Understanding partial derivatives is crucial when dealing with functions of several variables. In this context, a partial derivative measures how a function changes as one of its variables changes, while the others remain constant.
For a function like \( z = \frac{x}{y^2 + 1} \), we find partial derivatives \( \frac{\partial z}{\partial x} \) and \( \frac{\partial z}{\partial y} \).

Here's a quick breakdown:

• \( \frac{\partial z}{\partial x} = \frac{1}{y^2 + 1} \): This shows how \( z \) changes as \( x \) changes, keeping \( y \) constant.
• \( \frac{\partial z}{\partial y} = -\frac{2xy}{(y^2 + 1)^2} \): This reflects the change in \( z \) with variations in \( y \), while \( x \) remains fixed.

By recognizing these derivatives, we can understand how changes in each variable will impact the function's outcome.

The chain rule is a fundamental concept in calculus, especially when dealing with composite functions. When used in multivariable calculus, it allows us to find the derivative of a function with several variables in relation to another variable.

To apply the multivariable chain rule for a function \( z = f(x, y) \) where \( x = g(t) \) and \( y = h(t) \):

• We use the formula: \( \frac{dz}{dt} = \frac{\partial z}{\partial x} \frac{dx}{dt} + \frac{\partial z}{\partial y} \frac{dy}{dt} \).
• This requires calculating \( \frac{dx}{dt} \) and \( \frac{dy}{dt} \), i.e., the derivatives of \( x \) and \( y \) with respect to \( t \).

Understanding this rule is pivotal, as it ties together multiple functions into one unified derivative.

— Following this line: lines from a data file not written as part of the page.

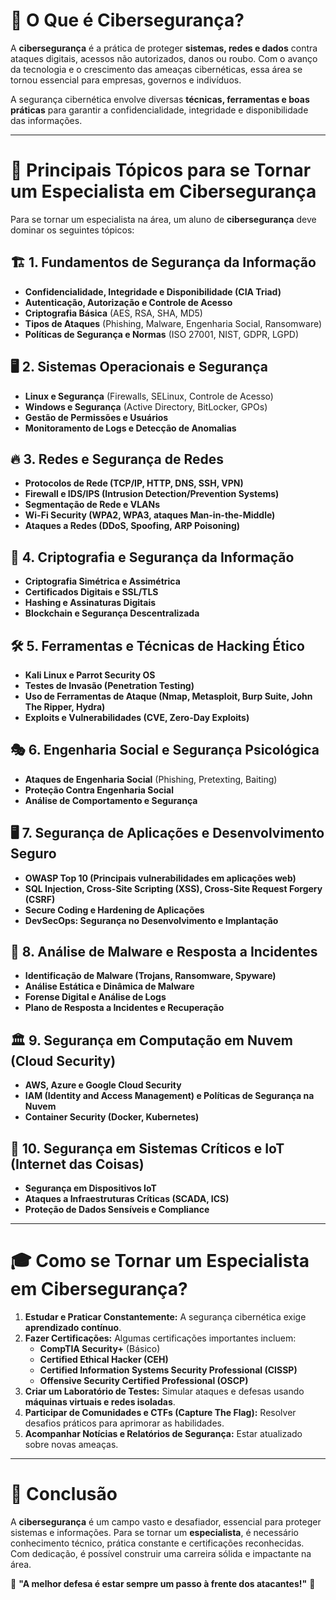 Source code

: # 🔐 **O Que é Cibersegurança?**  

A **cibersegurança** é a prática de proteger **sistemas, redes e dados** contra ataques digitais, acessos não autorizados, danos ou roubo. Com o avanço da tecnologia e o crescimento das ameaças cibernéticas, essa área se tornou essencial para empresas, governos e indivíduos.  

A segurança cibernética envolve diversas **técnicas, ferramentas e boas práticas** para garantir a confidencialidade, integridade e disponibilidade das informações.  

---

# 🎯 **Principais Tópicos para se Tornar um Especialista em Cibersegurança**  

Para se tornar um especialista na área, um aluno de **cibersegurança** deve dominar os seguintes tópicos:  

## 🏗️ **1. Fundamentos de Segurança da Informação**  
- **Confidencialidade, Integridade e Disponibilidade (CIA Triad)**  
- **Autenticação, Autorização e Controle de Acesso**  
- **Criptografia Básica** (AES, RSA, SHA, MD5)  
- **Tipos de Ataques** (Phishing, Malware, Engenharia Social, Ransomware)  
- **Políticas de Segurança e Normas** (ISO 27001, NIST, GDPR, LGPD)  

## 🖥️ **2. Sistemas Operacionais e Segurança**  
- **Linux e Segurança** (Firewalls, SELinux, Controle de Acesso)  
- **Windows e Segurança** (Active Directory, BitLocker, GPOs)  
- **Gestão de Permissões e Usuários**  
- **Monitoramento de Logs e Detecção de Anomalias**  

## 🔥 **3. Redes e Segurança de Redes**  
- **Protocolos de Rede (TCP/IP, HTTP, DNS, SSH, VPN)**  
- **Firewall e IDS/IPS (Intrusion Detection/Prevention Systems)**  
- **Segmentação de Rede e VLANs**  
- **Wi-Fi Security (WPA2, WPA3, ataques Man-in-the-Middle)**  
- **Ataques a Redes (DDoS, Spoofing, ARP Poisoning)**  

## 🔐 **4. Criptografia e Segurança da Informação**  
- **Criptografia Simétrica e Assimétrica**  
- **Certificados Digitais e SSL/TLS**  
- **Hashing e Assinaturas Digitais**  
- **Blockchain e Segurança Descentralizada**  

## 🛠️ **5. Ferramentas e Técnicas de Hacking Ético**  
- **Kali Linux e Parrot Security OS**  
- **Testes de Invasão (Penetration Testing)**  
- **Uso de Ferramentas de Ataque (Nmap, Metasploit, Burp Suite, John The Ripper, Hydra)**  
- **Exploits e Vulnerabilidades (CVE, Zero-Day Exploits)**  

## 🎭 **6. Engenharia Social e Segurança Psicológica**  
- **Ataques de Engenharia Social** (Phishing, Pretexting, Baiting)  
- **Proteção Contra Engenharia Social**  
- **Análise de Comportamento e Segurança**  

## 🖥️ **7. Segurança de Aplicações e Desenvolvimento Seguro**  
- **OWASP Top 10 (Principais vulnerabilidades em aplicações web)**  
- **SQL Injection, Cross-Site Scripting (XSS), Cross-Site Request Forgery (CSRF)**  
- **Secure Coding e Hardening de Aplicações**  
- **DevSecOps: Segurança no Desenvolvimento e Implantação**  

## 🔄 **8. Análise de Malware e Resposta a Incidentes**  
- **Identificação de Malware (Trojans, Ransomware, Spyware)**  
- **Análise Estática e Dinâmica de Malware**  
- **Forense Digital e Análise de Logs**  
- **Plano de Resposta a Incidentes e Recuperação**  

## 🏛️ **9. Segurança em Computação em Nuvem (Cloud Security)**  
- **AWS, Azure e Google Cloud Security**  
- **IAM (Identity and Access Management) e Políticas de Segurança na Nuvem**  
- **Container Security (Docker, Kubernetes)**  

## 🏦 **10. Segurança em Sistemas Críticos e IoT (Internet das Coisas)**  
- **Segurança em Dispositivos IoT**  
- **Ataques a Infraestruturas Críticas (SCADA, ICS)**  
- **Proteção de Dados Sensíveis e Compliance**  

---

# 🎓 **Como se Tornar um Especialista em Cibersegurança?**  

1. **Estudar e Praticar Constantemente:** A segurança cibernética exige **aprendizado contínuo**.  
2. **Fazer Certificações:** Algumas certificações importantes incluem:  
   - **CompTIA Security+** (Básico)  
   - **Certified Ethical Hacker (CEH)**  
   - **Certified Information Systems Security Professional (CISSP)**  
   - **Offensive Security Certified Professional (OSCP)**  
3. **Criar um Laboratório de Testes:** Simular ataques e defesas usando **máquinas virtuais e redes isoladas**.  
4. **Participar de Comunidades e CTFs (Capture The Flag):** Resolver desafios práticos para aprimorar as habilidades.  
5. **Acompanhar Notícias e Relatórios de Segurança:** Estar atualizado sobre novas ameaças.  

---

# 🚀 **Conclusão**  
A **cibersegurança** é um campo vasto e desafiador, essencial para proteger sistemas e informações. Para se tornar um **especialista**, é necessário conhecimento técnico, prática constante e certificações reconhecidas. Com dedicação, é possível construir uma carreira sólida e impactante na área.  

🔹 **"A melhor defesa é estar sempre um passo à frente dos atacantes!"** 🔹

This capability is essential for examining how changes in independent variables impact the function being analyzed.

Trigonometric identities are useful tools that simplify the process of finding derivatives in trigonometric calculations. In many cases, when functions involve \( \sin \) and \( \cos \), knowing these identities can help streamline the process.
For example, consider:

• \( x = \cos(t) \) implies \( \frac{dx}{dt} = -\sin(t) \)
• \( y = \sin(t) \) implies \( \frac{dy}{dt} = \cos(t) \)

Using these identities simplifies the derivative finding process by linking the function's components together.

Additionally, applying these identities at specific points, such as \( t = \frac{\pi}{2} \), helps evaluate the function's behavior at that exact moment. In this case, using \( \cos\left(\frac{\pi}{2}\right) = 0 \) and \( \sin\left(\frac{\pi}{2}\right) = 1 \), we can determine the values needed for accurate differentiation.